## Exercise description
What to return is the tail of the data, from the line that contains "not the best" down to the last line, copied exactly.

## Extracted data entries
_____

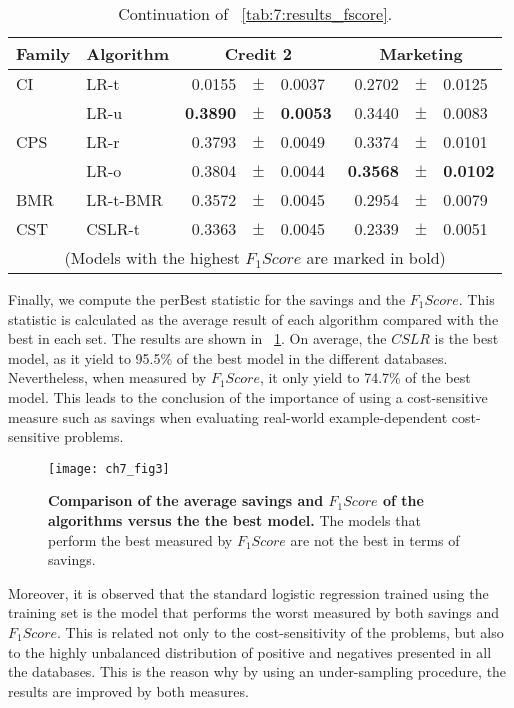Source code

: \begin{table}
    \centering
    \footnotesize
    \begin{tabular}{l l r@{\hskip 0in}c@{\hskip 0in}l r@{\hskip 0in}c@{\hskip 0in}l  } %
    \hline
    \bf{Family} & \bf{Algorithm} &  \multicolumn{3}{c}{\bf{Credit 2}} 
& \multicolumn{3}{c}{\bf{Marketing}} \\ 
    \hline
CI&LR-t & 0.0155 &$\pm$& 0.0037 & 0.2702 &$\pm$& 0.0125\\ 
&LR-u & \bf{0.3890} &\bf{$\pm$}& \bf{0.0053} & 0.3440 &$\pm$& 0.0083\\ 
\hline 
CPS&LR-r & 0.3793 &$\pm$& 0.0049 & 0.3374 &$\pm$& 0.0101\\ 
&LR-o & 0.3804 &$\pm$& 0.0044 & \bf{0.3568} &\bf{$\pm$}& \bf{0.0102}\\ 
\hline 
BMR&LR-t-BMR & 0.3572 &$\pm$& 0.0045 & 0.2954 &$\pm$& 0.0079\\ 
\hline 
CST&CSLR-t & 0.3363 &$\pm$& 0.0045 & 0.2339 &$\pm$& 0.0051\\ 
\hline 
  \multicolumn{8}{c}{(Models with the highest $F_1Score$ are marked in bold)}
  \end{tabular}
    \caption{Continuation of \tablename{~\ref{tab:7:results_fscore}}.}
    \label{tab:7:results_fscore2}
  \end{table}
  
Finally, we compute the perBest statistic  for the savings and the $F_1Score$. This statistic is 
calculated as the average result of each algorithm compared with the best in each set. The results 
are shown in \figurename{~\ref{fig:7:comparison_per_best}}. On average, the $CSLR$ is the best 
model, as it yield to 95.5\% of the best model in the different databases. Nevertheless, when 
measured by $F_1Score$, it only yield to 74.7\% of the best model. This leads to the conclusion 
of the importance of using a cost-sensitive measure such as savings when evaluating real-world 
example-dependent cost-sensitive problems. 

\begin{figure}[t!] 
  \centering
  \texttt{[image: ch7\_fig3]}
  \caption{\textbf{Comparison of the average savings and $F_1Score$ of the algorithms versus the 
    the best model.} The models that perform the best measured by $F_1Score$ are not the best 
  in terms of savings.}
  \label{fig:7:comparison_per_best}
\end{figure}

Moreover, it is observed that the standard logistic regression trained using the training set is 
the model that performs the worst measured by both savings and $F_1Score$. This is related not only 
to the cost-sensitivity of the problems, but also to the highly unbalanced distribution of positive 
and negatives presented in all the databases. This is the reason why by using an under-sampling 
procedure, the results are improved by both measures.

_____

## Exercise output
    the best model.} The models that perform the best measured by $F_1Score$ are not the best 
  in terms of savings.}
  \label{fig:7:comparison_per_best}
\end{figure}

Moreover, it is observed that the standard logistic regression trained using the training set is 
the model that performs the worst measured by both savings and $F_1Score$. This is related not only 
to the cost-sensitivity of the problems, but also to the highly unbalanced distribution of positive 
and negatives presented in all the databases. This is the reason why by using an under-sampling 
procedure, the results are improved by both measures.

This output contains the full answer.